▶ **Exercise directions**: From the entries below, give the number of lines where the word "describes" occurs, and nothing else.

BEGIN Recorded data

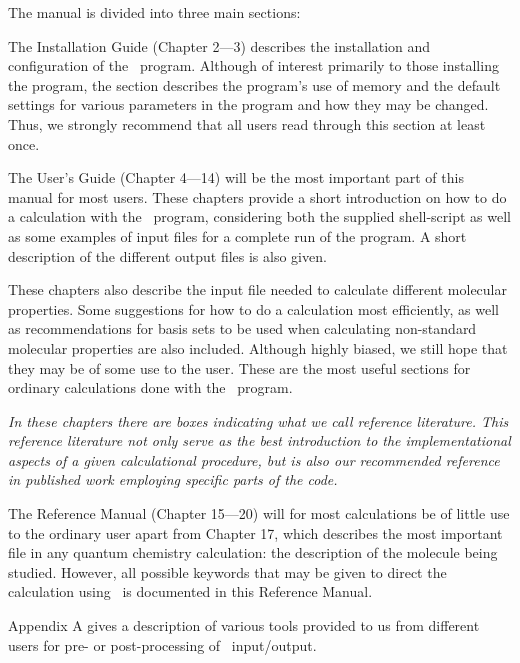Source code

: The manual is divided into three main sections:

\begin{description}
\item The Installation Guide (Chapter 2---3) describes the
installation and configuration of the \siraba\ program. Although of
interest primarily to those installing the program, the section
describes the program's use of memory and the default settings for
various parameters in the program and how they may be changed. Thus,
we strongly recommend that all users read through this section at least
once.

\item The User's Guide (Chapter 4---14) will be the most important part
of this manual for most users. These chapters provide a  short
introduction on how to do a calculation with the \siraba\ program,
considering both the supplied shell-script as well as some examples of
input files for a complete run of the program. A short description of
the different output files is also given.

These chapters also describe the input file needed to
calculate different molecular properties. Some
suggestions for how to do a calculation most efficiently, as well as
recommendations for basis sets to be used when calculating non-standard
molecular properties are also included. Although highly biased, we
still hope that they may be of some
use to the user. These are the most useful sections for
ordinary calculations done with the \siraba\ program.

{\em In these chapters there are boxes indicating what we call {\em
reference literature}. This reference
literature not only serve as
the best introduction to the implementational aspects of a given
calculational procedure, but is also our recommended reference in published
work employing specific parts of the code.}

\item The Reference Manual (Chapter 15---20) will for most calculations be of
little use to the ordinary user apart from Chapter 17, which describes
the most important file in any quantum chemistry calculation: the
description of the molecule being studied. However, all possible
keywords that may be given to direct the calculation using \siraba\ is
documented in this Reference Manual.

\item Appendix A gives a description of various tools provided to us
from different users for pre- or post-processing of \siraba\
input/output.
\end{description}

END Recorded data
BEGIN Recorded data

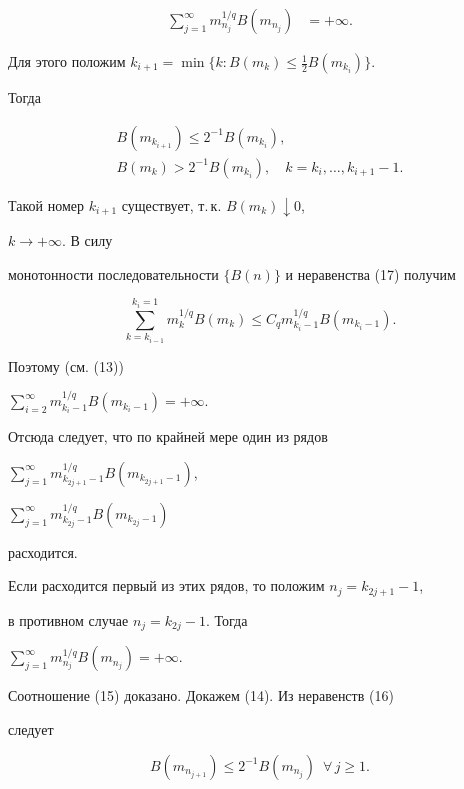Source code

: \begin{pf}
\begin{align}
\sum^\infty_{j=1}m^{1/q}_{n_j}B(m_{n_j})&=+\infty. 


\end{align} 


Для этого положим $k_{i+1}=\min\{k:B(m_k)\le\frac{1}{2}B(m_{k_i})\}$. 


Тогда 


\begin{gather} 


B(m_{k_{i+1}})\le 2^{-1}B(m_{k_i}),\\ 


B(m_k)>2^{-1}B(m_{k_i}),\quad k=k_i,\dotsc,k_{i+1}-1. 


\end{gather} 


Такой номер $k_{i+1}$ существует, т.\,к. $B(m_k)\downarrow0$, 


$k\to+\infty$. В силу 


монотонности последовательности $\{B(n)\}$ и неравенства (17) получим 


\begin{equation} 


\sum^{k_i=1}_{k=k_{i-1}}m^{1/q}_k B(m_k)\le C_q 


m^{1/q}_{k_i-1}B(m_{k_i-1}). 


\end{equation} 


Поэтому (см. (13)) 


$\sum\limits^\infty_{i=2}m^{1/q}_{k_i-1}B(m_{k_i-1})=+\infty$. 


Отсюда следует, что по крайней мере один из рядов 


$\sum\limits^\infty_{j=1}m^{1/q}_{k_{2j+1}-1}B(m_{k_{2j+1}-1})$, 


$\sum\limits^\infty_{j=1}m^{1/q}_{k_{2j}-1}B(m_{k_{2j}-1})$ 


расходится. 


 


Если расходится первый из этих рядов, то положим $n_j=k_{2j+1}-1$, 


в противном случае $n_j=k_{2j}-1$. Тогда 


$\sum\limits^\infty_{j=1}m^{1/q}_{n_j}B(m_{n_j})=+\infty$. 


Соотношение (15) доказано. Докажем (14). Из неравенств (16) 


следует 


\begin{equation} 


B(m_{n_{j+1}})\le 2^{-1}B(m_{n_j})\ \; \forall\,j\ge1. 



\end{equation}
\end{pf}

END Recorded data

▶ **Output of the exercise**: 3